Tout au long du film nous assistons à un spectacle visuel hors du commun. Chaque plan nous enivre, chaque plan est d’une qualité incroyable qui relève du génie. Park Chan-Wook trouvant à chaque fois des idées novatrices autant sur l’aspect technique qu’esthétique. Des plans contemplatifs, un montage effréné,une photographie magnifiquement ténébreuse, une palette de couleurs froides faisant ressortir le rouge sanguin d’une telle vivacité que l’on voudrait bien y goûter, une bande originale du pur style baroque qui accompagne parfaitement les fantasmes et les frissons qui surgissent en nous, une mise en scène à la fois poétique et macabre qui nous amène à un final des plus grandioses; Thirst enchante par sa réalisation mais n’est pas exempt de défauts.
Effectivement le métrage s’étalant sur une durée de près de 2h10, nous faisons parfois face à certaines longueurs. A l’instar d’un bon somnifère Thirst peut avoir un effet de somnolence aigüe sur le spectateur lambda. Le rythme parfois mâché par l’accumulation des genres tend à nous faire perdre le fil, jusqu’à nous questionner sur les réelles intentions du cinéaste. A noter aussi que quelques envolés câblées de nos buveurs de sang sont assez inégales, l’artifice étant parfois flagrant à l’écran.
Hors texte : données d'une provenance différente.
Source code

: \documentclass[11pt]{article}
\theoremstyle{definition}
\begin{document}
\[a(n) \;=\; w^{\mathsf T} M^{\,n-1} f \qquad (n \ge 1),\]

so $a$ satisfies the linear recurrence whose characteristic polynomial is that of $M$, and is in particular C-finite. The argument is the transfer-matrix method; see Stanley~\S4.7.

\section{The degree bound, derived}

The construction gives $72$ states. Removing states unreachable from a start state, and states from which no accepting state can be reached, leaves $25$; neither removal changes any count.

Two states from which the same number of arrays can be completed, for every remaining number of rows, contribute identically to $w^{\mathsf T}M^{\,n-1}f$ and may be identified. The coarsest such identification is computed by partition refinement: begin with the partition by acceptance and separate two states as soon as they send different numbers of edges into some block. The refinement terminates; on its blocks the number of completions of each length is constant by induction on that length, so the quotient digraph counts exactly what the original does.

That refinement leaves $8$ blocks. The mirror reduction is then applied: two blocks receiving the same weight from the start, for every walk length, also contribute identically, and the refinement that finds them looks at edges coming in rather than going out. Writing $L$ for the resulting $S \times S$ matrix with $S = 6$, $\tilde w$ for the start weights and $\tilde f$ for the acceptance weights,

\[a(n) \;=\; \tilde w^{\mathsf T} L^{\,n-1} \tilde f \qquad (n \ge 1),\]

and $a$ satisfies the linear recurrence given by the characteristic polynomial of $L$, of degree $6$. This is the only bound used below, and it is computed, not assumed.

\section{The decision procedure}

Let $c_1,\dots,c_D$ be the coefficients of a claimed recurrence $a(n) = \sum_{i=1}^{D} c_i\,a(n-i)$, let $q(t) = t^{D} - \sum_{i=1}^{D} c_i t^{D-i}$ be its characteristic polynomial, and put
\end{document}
Encore une fois Park Chan-Wook démontre avec Thirst qu’il est l’un des plus grands réalisateurs du continent asiatique voir du monde entier. Le petit génie du cinéma n’en a pas fini avec nous, son éternel talent frappera encore c’en est certain.
Enivrant, puissant et dévastateur Thirst nous enfonce le pieu là où ça fait mal tout en nous effleurant la nuque d’une poésie vampirisante. Attention chef d’oeuvre.